Queenscliff – A Panorama from the jetty. From the left: The fort with the black lighthouse, the water tower, the Ozone guest house and the jetty
On a whim, we drove to Queenscliff yesterday. As we entered the town the first sight was the empty field where the high school once stood. Only a few parking spaces and cricket practice nets remain. But even the empty space evoked a mountain of memories of 5 years spent at the school. Every day we took a shaky old Ford bus from Ocean Grove to Queenscliff.
Once a week a steam train would chug past with coal and shell grit. The school flag pole was multi-masted and could display a veritable united nations of flags – although it never did. And everyday we lined up on the asphalt rain, hail or shine to listen to Mr. Irwin’s instructions for the day.
The names of teachers drifted through my mind: Mr and Mrs Mason, Mr Anderson, Mr Griffin, Mrs le Maistre and, of course, the redoubtable Mr. van Every. There were the young things just out of Teachers’ College that stirred a boy’s heart … and many more. There was the small sailing boat a friend and I built in the shelter shed, and marching on the oval in preparation for sports days – adjudicated by a Colonel from the army fort near by.
The student body was an odd mixture. Sons and daughters of farmers, fisherman, migrants and officers from the Staff College at the fort. On the whole we got on well but my quick temper did get me into trouble on occasions. It was a simple time. You could leave school in Form 2 and work for the Post Office – Robbo did. By Form 4 a bank job was a possibility, Form 5 primary teaching and to do Form 6 we had to change schools. Finding employment wasn’t a problem. The unemployment rate was less than 2%.
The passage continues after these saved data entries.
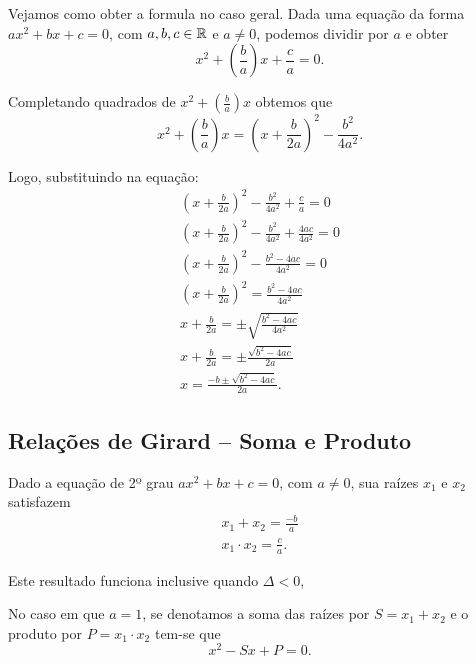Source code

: Vejamos como obter a formula no caso geral. Dada uma equação da forma $ax^2+bx+c=0$, com $a,b,c\in\mathbb{R}$ e $a\neq 0$, podemos dividir por $a$ e obter
\begin{equation*}
    x^2+\left(\frac{b}{a}\right) x +\frac{c}{a}=0.
\end{equation*}

Completando quadrados de $x^2+\left(\frac{b}{a}\right) x$ obtemos que
\begin{equation*}
    x^2+\left(\frac{b}{a}\right) x  = \left(x+\frac{b}{2a}\right)^2 - \frac{b^2}{4a^2}.
\end{equation*}

Logo, substituindo na equação:
\begin{gather*}
    \left(x+\frac{b}{2a}\right)^2 - \frac{b^2}{4a^2} +\frac{c}{a} = 0\\
    \left(x+\frac{b}{2a}\right)^2 - \frac{b^2}{4a^2} +\frac{4ac}{4a^2} = 0\\
    \left(x+\frac{b}{2a}\right)^2 - \frac{b^2-4ac}{4a^2}= 0\\
    \left(x+\frac{b}{2a}\right)^2 = \frac{b^2-4ac}{4a^2}\\
    x+\frac{b}{2a} = \pm\sqrt{\frac{b^2-4ac}{4a^2}}\\
    x+\frac{b}{2a} = \pm\frac{\sqrt{b^2-4ac}}{2a}\\
    x= \frac{-b \pm \sqrt{b^2-4ac}}{2a}.
\end{gather*}

\subsection{Relações de Girard -- Soma e Produto}

\begin{obs}
Dado a equação de 2º grau $ax^2+bx+c=0$, com $a\neq 0$, sua raízes 
$x_1$ e $x_2$ satisfazem
\begin{gather*}
    x_1+x_2=\frac{-b}{a}\\
    x_1\cdot x_2 = \frac{c}{a}.
\end{gather*}
\end{obs}

Este resultado funciona inclusive quando $\Delta<0$,

No caso em que $a=1$, se denotamos a soma das raízes por $S=x_1+x_2$ e o produto por $P=x_1\cdot x_2$ tem-se que
\begin{equation*}
    x^2-Sx+P=0.
\end{equation*}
There was the day a thistle funnel rocketed into the ceiling powered by hydrogen gas – unexpected but spectacular. We constructed a ghost house under the staff room and had unaccompanied walks across town to the tennis courts or the fort on Wednesdays for sport. That wouldn’t be allowed today in our litigious age. Once we went to see the Longest Day at the Vue Grande and on another occasion we visited the boat builders before the launch of a small boat.
I remember sitting in the sun telling my friends from form three that they were not real but figments of my imagination because I had decided that I was God. They were the years when girls took on a new meaning and confusion reigned in heart and mind. Oh yes, we learned things too. I learned that simple arithmetic was enough for me but you could never get enough of history and literature.
A small few acres crowded with memories now lies quiet and forlorn waiting for “Mac mansions” to be built over it. But these memories and many, many more will forever haunt this corner of Queenscliff.